TASK ITEM >> Each line in the data holding "used" should be listed.
◆ ◆ ◆ ◆ ◆ ◆ ◆
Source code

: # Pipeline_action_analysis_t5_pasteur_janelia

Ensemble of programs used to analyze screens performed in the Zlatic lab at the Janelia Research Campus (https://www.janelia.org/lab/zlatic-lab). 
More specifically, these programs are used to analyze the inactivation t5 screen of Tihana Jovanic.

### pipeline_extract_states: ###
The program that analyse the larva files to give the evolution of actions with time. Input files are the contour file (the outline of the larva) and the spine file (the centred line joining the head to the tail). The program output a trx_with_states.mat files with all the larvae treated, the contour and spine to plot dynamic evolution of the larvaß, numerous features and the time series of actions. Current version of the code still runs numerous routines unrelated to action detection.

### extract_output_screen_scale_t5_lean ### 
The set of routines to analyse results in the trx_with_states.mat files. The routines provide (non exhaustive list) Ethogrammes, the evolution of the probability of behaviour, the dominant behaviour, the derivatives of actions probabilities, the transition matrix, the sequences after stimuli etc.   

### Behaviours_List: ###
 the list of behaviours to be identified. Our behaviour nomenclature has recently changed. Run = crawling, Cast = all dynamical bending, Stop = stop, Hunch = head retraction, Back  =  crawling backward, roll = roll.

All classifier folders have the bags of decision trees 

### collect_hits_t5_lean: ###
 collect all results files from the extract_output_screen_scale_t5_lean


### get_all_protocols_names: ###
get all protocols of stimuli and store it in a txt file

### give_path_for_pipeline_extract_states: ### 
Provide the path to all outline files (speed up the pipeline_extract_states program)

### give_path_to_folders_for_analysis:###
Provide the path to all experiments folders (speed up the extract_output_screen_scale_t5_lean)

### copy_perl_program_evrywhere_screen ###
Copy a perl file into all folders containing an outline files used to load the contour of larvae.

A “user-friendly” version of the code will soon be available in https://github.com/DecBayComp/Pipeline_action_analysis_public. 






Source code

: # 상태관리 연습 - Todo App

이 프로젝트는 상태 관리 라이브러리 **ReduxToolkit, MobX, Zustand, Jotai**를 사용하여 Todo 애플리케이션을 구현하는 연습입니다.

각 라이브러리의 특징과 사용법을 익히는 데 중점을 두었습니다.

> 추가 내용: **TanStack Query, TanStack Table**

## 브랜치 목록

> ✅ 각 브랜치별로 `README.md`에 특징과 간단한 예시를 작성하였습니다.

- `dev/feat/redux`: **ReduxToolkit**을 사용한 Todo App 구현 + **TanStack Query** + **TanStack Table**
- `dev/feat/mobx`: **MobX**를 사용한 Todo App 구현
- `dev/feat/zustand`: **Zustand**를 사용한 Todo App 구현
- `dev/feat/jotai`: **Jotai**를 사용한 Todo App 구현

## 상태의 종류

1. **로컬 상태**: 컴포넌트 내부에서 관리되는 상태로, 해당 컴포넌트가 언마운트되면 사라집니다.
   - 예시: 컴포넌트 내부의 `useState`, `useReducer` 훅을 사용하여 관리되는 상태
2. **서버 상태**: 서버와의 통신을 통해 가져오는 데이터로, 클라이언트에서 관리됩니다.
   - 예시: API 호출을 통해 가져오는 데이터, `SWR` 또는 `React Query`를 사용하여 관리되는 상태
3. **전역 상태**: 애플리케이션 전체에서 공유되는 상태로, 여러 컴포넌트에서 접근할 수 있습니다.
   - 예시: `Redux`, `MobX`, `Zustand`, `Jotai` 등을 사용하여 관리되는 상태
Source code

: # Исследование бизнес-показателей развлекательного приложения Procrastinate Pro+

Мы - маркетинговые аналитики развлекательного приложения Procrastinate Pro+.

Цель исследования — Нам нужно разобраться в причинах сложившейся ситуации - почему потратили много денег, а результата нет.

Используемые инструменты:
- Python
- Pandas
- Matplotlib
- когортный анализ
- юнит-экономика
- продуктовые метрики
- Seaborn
◆ ◆ ◆ ◆ ◆ ◆ ◆
WRITTEN RESPONSE >>
Ensemble of programs used to analyze screens performed in the Zlatic lab at the Janelia Research Campus (https://www.janelia.org/lab/zlatic-lab). 
More specifically, these programs are used to analyze the inactivation t5 screen of Tihana Jovanic.
Copy a perl file into all folders containing an outline files used to load the contour of larvae.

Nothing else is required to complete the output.